En direct du Met: Le Calaf exemplaire de Yusif Eyvazov

Par Christian Peter | mar 15 Octobre 2019 | Imprimer

La saison des retransmissions en direct du Metropolitan Opera dans les cinémas s’est ouverte avec la reprise de la fameuse Turandot réalisée en 1987 par Franco Zeffirelli avec dans les principaux rôles Eva Marton et Placido Domingo, dont le DVD a préservé la trace. Le récent décès du cinéaste italien a transformé cette reprise en hommage posthume. Au cinéma, cet hommage s’est traduit durant le premier entracte par une rétrospective des productions que le metteur en scène avait conçues pour le Lincoln Center, à commencer par celle d’Antony and Cleopatra de Samuel Barber qui lui avait été commandée pour l’inauguration de cette nouvelle salle. Au second entracte, actualité oblige, c’est Jessye Norman qui a été célébrée à travers des extraits d’Ariane à Naxos et de La Walkyrie. La disparition de Marcello Giordani, grand habitué du Met, a également été évoquée.
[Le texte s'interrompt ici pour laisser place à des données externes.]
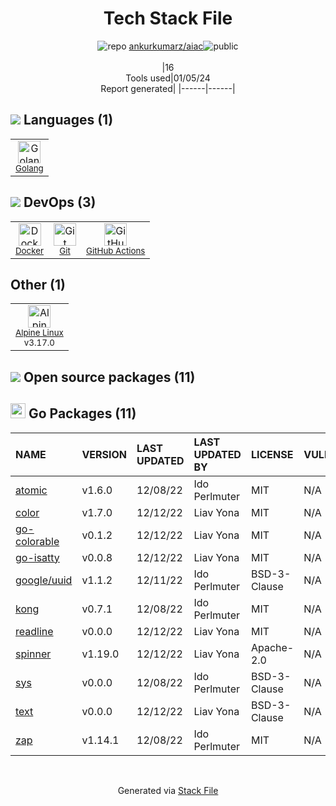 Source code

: <!--
&lt;--- Readme.md Snippet without images Start ---&gt;
## Tech Stack
ankurkumarz/aiac is built on the following main stack:

- [Golang](http://golang.org/) – Languages
- [Alpine Linux](https://www.alpinelinux.org/) – Operating Systems
- [GitHub Actions](https://github.com/features/actions) – Continuous Integration
- [Docker](https://www.docker.com/) – Virtual Machine Platforms & Containers

Full tech stack [here](/techstack.md)

&lt;--- Readme.md Snippet without images End ---&gt;

&lt;--- Readme.md Snippet with images Start ---&gt;
## Tech Stack
ankurkumarz/aiac is built on the following main stack:

- <img width='25' height='25' src='https://img.stackshare.io/service/1005/O6AczwfV_400x400.png' alt='Golang'/> [Golang](http://golang.org/) – Languages
- <img width='25' height='25' src='https://img.stackshare.io/service/6429/alpine_linux.png' alt='Alpine Linux'/> [Alpine Linux](https://www.alpinelinux.org/) – Operating Systems
- <img width='25' height='25' src='https://img.stackshare.io/service/11563/actions.png' alt='GitHub Actions'/> [GitHub Actions](https://github.com/features/actions) – Continuous Integration
- <img width='25' height='25' src='https://img.stackshare.io/service/586/n4u37v9t_400x400.png' alt='Docker'/> [Docker](https://www.docker.com/) – Virtual Machine Platforms & Containers

Full tech stack [here](/techstack.md)

&lt;--- Readme.md Snippet with images End ---&gt;
-->
<div align="center">

# Tech Stack File
![](https://img.stackshare.io/repo.svg "repo") [ankurkumarz/aiac](https://github.com/ankurkumarz/aiac)![](https://img.stackshare.io/public_badge.svg "public")
<br/><br/>
|16<br/>Tools used|01/05/24 <br/>Report generated|
|------|------|
</div>

## <img src='https://img.stackshare.io/languages.svg'/> Languages (1)
<table><tr>
  <td align='center'>
  <img width='36' height='36' src='https://img.stackshare.io/service/1005/O6AczwfV_400x400.png' alt='Golang'>
  <br>
  <sub><a href="http://golang.org/">Golang</a></sub>
  <br>
  <sub></sub>
</td>

</tr>
</table>

## <img src='https://img.stackshare.io/devops.svg'/> DevOps (3)
<table><tr>
  <td align='center'>
  <img width='36' height='36' src='https://img.stackshare.io/service/586/n4u37v9t_400x400.png' alt='Docker'>
  <br>
  <sub><a href="https://www.docker.com/">Docker</a></sub>
  <br>
  <sub></sub>
</td>

<td align='center'>
  <img width='36' height='36' src='https://img.stackshare.io/service/1046/git.png' alt='Git'>
  <br>
  <sub><a href="http://git-scm.com/">Git</a></sub>
  <br>
  <sub></sub>
</td>

<td align='center'>
  <img width='36' height='36' src='https://img.stackshare.io/service/11563/actions.png' alt='GitHub Actions'>
  <br>
  <sub><a href="https://github.com/features/actions">GitHub Actions</a></sub>
  <br>
  <sub></sub>
</td>

</tr>
</table>

## Other (1)
<table><tr>
  <td align='center'>
  <img width='36' height='36' src='https://img.stackshare.io/service/6429/alpine_linux.png' alt='Alpine Linux'>
  <br>
  <sub><a href="https://www.alpinelinux.org/">Alpine Linux</a></sub>
  <br>
  <sub>v3.17.0</sub>
</td>

</tr>
</table>


## <img src='https://img.stackshare.io/group.svg' /> Open source packages (11)</h2>

## <img width='24' height='24' src='https://img.stackshare.io/service/21112/default_1346bbda8fe03e4dce5601323a3ca47a10c1ae36.png'/> Go Packages (11)

|NAME|VERSION|LAST UPDATED|LAST UPDATED BY|LICENSE|VULNERABILITIES|
|:------|:------|:------|:------|:------|:------|
|[atomic](https://pkg.go.dev/go.uber.org/atomic)|v1.6.0|12/08/22|Ido Perlmuter |MIT|N/A|
|[color](https://pkg.go.dev/github.com/fatih/color)|v1.7.0|12/12/22|Liav Yona |MIT|N/A|
|[go-colorable](https://pkg.go.dev/github.com/mattn/go-colorable)|v0.1.2|12/12/22|Liav Yona |MIT|N/A|
|[go-isatty](https://pkg.go.dev/github.com/mattn/go-isatty)|v0.0.8|12/12/22|Liav Yona |MIT|N/A|
|[google/uuid](https://pkg.go.dev/github.com/google/uuid)|v1.1.2|12/11/22|Ido Perlmuter |BSD-3-Clause|N/A|
|[kong](https://pkg.go.dev/github.com/alecthomas/kong)|v0.7.1|12/08/22|Ido Perlmuter |MIT|N/A|
|[readline](https://pkg.go.dev/github.com/chzyer/readline)|v0.0.0|12/12/22|Liav Yona |MIT|N/A|
|[spinner](https://pkg.go.dev/github.com/briandowns/spinner)|v1.19.0|12/12/22|Liav Yona |Apache-2.0|N/A|
|[sys](https://pkg.go.dev/golang.org/x/sys)|v0.0.0|12/08/22|Ido Perlmuter |BSD-3-Clause|N/A|
|[text](https://pkg.go.dev/golang.org/x/text)|v0.0.0|12/12/22|Liav Yona |BSD-3-Clause|N/A|
|[zap](https://pkg.go.dev/go.uber.org/zap)|v1.14.1|12/08/22|Ido Perlmuter |MIT|N/A|

<br/>
<div align='center'>

Generated via [Stack File](https://github.com/marketplace/stack-file)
La Turandot de Zeffirelli est conforme à la réputation du metteur en scène, exubérante et spectaculaire, mais après tout, la pièce de Carlo Gozzi est inspirée d'un conte merveilleux, située dans une Chine imaginaire et fantasmagorique, alors pourquoi pas ? Le décor du premier acte est oppressant à souhait, une place obscure peuplée d’une foule vêtue de couleurs sombres et entourée d’un empilement d’édifices étranges et inquiétants. Le premier tableau de l’acte suivant, d’une simplicité relative, est constitué de trois pagodes aux couleurs vives, demeures de Ping, Pang et Pong. En revanche, le second tableau qui représente le palais impérial, est digne des grandes productions hollywoodiennes des années 50 en technicolor, le décor monumental s’étend sur plusieurs niveaux surplombant une pièce d’eau et témoigne d'un luxe de détails ahurissants, des colonnes sculptées incrustées de pierreries, un trône doré pour l’empereur, des étendards, des bannières, des éventails en veux-tu en voilà, sans parler des innombrables figurants et des costumes on ne peut plus surchargés, celui de Turandot notamment qui prête tout de même à sourire. Tant de pompe a un côté suranné voire kitsch qui, somme toute, peut avoir son charme. Le décor nocturne du trois, plus dépouillé, ne manque pas d’allure.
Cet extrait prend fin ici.